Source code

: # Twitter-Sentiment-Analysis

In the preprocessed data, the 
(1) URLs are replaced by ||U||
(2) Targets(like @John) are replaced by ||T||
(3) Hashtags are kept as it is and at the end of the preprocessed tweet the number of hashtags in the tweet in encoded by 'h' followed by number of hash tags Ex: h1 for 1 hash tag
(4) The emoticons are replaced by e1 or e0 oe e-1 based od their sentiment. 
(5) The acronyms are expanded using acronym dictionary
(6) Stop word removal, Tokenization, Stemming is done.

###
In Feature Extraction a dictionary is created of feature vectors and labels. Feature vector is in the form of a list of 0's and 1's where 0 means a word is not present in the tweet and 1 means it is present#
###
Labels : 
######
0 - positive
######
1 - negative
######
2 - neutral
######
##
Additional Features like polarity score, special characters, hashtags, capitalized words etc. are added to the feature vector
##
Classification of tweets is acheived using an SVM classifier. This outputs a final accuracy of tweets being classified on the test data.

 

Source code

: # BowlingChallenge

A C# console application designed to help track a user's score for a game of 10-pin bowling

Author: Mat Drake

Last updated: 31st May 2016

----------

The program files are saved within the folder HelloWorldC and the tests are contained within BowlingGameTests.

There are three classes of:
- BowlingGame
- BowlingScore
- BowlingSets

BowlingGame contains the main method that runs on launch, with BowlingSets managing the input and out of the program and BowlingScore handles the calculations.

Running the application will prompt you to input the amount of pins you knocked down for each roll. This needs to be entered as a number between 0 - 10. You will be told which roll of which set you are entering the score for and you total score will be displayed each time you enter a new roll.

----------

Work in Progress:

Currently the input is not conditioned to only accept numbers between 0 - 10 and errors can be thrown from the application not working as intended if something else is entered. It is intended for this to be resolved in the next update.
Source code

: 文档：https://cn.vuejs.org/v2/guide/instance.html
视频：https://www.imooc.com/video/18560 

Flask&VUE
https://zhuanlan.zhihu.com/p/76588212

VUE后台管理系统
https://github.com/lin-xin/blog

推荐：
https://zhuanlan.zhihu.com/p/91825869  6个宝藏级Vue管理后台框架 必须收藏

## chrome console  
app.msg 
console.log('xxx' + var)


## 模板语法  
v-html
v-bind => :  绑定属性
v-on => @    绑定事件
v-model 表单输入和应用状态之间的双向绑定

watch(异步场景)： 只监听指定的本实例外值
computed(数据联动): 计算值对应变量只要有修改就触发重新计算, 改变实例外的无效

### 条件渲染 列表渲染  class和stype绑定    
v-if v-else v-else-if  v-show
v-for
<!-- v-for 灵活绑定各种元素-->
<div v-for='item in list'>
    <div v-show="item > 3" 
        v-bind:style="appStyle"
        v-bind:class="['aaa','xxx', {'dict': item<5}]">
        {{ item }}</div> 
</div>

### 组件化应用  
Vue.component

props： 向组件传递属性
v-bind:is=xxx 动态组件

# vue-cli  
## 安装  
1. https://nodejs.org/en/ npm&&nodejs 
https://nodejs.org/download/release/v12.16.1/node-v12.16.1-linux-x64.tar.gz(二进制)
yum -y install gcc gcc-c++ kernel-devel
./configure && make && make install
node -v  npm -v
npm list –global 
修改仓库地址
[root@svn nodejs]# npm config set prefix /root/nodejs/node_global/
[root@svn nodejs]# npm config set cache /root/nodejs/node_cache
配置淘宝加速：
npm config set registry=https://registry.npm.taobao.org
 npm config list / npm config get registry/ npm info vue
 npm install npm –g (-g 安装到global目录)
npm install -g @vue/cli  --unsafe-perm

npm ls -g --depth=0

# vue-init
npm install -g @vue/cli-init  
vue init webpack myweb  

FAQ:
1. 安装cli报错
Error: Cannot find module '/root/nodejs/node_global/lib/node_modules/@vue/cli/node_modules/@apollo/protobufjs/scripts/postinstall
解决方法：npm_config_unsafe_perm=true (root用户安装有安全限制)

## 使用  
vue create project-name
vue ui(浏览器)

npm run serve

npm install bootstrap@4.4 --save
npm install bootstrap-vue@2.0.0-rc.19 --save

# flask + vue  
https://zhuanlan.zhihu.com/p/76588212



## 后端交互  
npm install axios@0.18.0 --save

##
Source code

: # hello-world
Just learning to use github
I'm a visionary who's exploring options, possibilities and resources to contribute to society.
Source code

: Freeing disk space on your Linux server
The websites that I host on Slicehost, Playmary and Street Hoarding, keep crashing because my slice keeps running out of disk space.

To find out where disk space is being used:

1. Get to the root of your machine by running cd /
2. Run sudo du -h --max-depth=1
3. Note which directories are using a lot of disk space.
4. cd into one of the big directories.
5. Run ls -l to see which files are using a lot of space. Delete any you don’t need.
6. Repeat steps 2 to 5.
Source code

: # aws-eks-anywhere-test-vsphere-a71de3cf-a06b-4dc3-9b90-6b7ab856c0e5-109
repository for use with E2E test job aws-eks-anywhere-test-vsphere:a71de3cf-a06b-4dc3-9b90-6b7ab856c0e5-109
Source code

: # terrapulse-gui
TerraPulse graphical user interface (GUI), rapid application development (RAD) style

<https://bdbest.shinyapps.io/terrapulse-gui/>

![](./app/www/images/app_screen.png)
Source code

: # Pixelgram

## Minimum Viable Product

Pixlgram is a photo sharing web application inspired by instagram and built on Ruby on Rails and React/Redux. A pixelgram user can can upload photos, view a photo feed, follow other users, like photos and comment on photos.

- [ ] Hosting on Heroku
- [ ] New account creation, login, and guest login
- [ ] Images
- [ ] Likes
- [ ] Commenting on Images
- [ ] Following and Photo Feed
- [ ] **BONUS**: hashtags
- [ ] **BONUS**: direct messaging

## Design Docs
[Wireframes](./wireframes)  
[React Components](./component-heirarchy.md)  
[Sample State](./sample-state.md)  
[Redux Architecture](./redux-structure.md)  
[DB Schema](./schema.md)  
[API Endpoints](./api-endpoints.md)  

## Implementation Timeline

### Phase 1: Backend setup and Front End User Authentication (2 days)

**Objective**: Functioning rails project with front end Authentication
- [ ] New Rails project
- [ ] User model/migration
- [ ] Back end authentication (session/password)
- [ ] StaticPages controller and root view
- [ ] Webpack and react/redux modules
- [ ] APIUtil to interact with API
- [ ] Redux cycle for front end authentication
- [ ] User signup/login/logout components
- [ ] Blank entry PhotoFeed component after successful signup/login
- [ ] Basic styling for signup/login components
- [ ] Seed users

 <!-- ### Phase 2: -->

:::

▸ Problem statement
The full listing should be restated word for word.

▸ Output of the exercise
Source code

: # Twitter-Sentiment-Analysis

In the preprocessed data, the 
(1) URLs are replaced by ||U||
(2) Targets(like @John) are replaced by ||T||
(3) Hashtags are kept as it is and at the end of the preprocessed tweet the number of hashtags in the tweet in encoded by 'h' followed by number of hash tags Ex: h1 for 1 hash tag
(4) The emoticons are replaced by e1 or e0 oe e-1 based od their sentiment. 
(5) The acronyms are expanded using acronym dictionary
(6) Stop word removal, Tokenization, Stemming is done.

###
In Feature Extraction a dictionary is created of feature vectors and labels. Feature vector is in the form of a list of 0's and 1's where 0 means a word is not present in the tweet and 1 means it is present#
###
Labels : 
######
0 - positive
######
1 - negative
######
2 - neutral
######
##
Additional Features like polarity score, special characters, hashtags, capitalized words etc. are added to the feature vector
##
Classification of tweets is acheived using an SVM classifier. This outputs a final accuracy of tweets being classified on the test data.

 

Source code

: # BowlingChallenge

A C# console application designed to help track a user's score for a game of 10-pin bowling

Author: Mat Drake

Last updated: 31st May 2016

----------

The program files are saved within the folder HelloWorldC and the tests are contained within BowlingGameTests.

There are three classes of:
- BowlingGame
- BowlingScore
- BowlingSets

BowlingGame contains the main method that runs on launch, with BowlingSets managing the input and out of the program and BowlingScore handles the calculations.

Running the application will prompt you to input the amount of pins you knocked down for each roll. This needs to be entered as a number between 0 - 10. You will be told which roll of which set you are entering the score for and you total score will be displayed each time you enter a new roll.

----------

Work in Progress:

Currently the input is not conditioned to only accept numbers between 0 - 10 and errors can be thrown from the application not working as intended if something else is entered. It is intended for this to be resolved in the next update.
Source code

: 文档：https://cn.vuejs.org/v2/guide/instance.html
视频：https://www.imooc.com/video/18560 

Flask&VUE
https://zhuanlan.zhihu.com/p/76588212

VUE后台管理系统
https://github.com/lin-xin/blog

推荐：
https://zhuanlan.zhihu.com/p/91825869  6个宝藏级Vue管理后台框架 必须收藏

## chrome console  
app.msg 
console.log('xxx' + var)


## 模板语法  
v-html
v-bind => :  绑定属性
v-on => @    绑定事件
v-model 表单输入和应用状态之间的双向绑定

watch(异步场景)： 只监听指定的本实例外值
computed(数据联动): 计算值对应变量只要有修改就触发重新计算, 改变实例外的无效

### 条件渲染 列表渲染  class和stype绑定    
v-if v-else v-else-if  v-show
v-for
<!-- v-for 灵活绑定各种元素-->
<div v-for='item in list'>
    <div v-show="item > 3" 
        v-bind:style="appStyle"
        v-bind:class="['aaa','xxx', {'dict': item<5}]">
        {{ item }}</div> 
</div>

### 组件化应用  
Vue.component

props： 向组件传递属性
v-bind:is=xxx 动态组件

# vue-cli  
## 安装  
1. https://nodejs.org/en/ npm&&nodejs 
https://nodejs.org/download/release/v12.16.1/node-v12.16.1-linux-x64.tar.gz(二进制)
yum -y install gcc gcc-c++ kernel-devel
./configure && make && make install
node -v  npm -v
npm list –global 
修改仓库地址
[root@svn nodejs]# npm config set prefix /root/nodejs/node_global/
[root@svn nodejs]# npm config set cache /root/nodejs/node_cache
配置淘宝加速：
npm config set registry=https://registry.npm.taobao.org
 npm config list / npm config get registry/ npm info vue
 npm install npm –g (-g 安装到global目录)
npm install -g @vue/cli  --unsafe-perm

npm ls -g --depth=0

# vue-init
npm install -g @vue/cli-init  
vue init webpack myweb  

FAQ:
1. 安装cli报错
Error: Cannot find module '/root/nodejs/node_global/lib/node_modules/@vue/cli/node_modules/@apollo/protobufjs/scripts/postinstall
解决方法：npm_config_unsafe_perm=true (root用户安装有安全限制)

## 使用  
vue create project-name
vue ui(浏览器)

npm run serve

npm install bootstrap@4.4 --save
npm install bootstrap-vue@2.0.0-rc.19 --save

# flask + vue  
https://zhuanlan.zhihu.com/p/76588212



## 后端交互  
npm install axios@0.18.0 --save

##
Source code

: # hello-world
Just learning to use github
I'm a visionary who's exploring options, possibilities and resources to contribute to society.
Source code

: Freeing disk space on your Linux server
The websites that I host on Slicehost, Playmary and Street Hoarding, keep crashing because my slice keeps running out of disk space.

To find out where disk space is being used:

1. Get to the root of your machine by running cd /
2. Run sudo du -h --max-depth=1
3. Note which directories are using a lot of disk space.
4. cd into one of the big directories.
5. Run ls -l to see which files are using a lot of space. Delete any you don’t need.
6. Repeat steps 2 to 5.
Source code

: # aws-eks-anywhere-test-vsphere-a71de3cf-a06b-4dc3-9b90-6b7ab856c0e5-109
repository for use with E2E test job aws-eks-anywhere-test-vsphere:a71de3cf-a06b-4dc3-9b90-6b7ab856c0e5-109
Source code

: # terrapulse-gui
TerraPulse graphical user interface (GUI), rapid application development (RAD) style

<https://bdbest.shinyapps.io/terrapulse-gui/>

![](./app/www/images/app_screen.png)
Source code

: # Pixelgram

## Minimum Viable Product

Pixlgram is a photo sharing web application inspired by instagram and built on Ruby on Rails and React/Redux. A pixelgram user can can upload photos, view a photo feed, follow other users, like photos and comment on photos.

- [ ] Hosting on Heroku
- [ ] New account creation, login, and guest login
- [ ] Images
- [ ] Likes
- [ ] Commenting on Images
- [ ] Following and Photo Feed
- [ ] **BONUS**: hashtags
- [ ] **BONUS**: direct messaging

## Design Docs
[Wireframes](./wireframes)  
[React Components](./component-heirarchy.md)  
[Sample State](./sample-state.md)  
[Redux Architecture](./redux-structure.md)  
[DB Schema](./schema.md)  
[API Endpoints](./api-endpoints.md)  

## Implementation Timeline

### Phase 1: Backend setup and Front End User Authentication (2 days)

**Objective**: Functioning rails project with front end Authentication
- [ ] New Rails project
- [ ] User model/migration
- [ ] Back end authentication (session/password)
- [ ] StaticPages controller and root view
- [ ] Webpack and react/redux modules
- [ ] APIUtil to interact with API
- [ ] Redux cycle for front end authentication
- [ ] User signup/login/logout components
- [ ] Blank entry PhotoFeed component after successful signup/login
- [ ] Basic styling for signup/login components
- [ ] Seed users

 <!-- ### Phase 2: -->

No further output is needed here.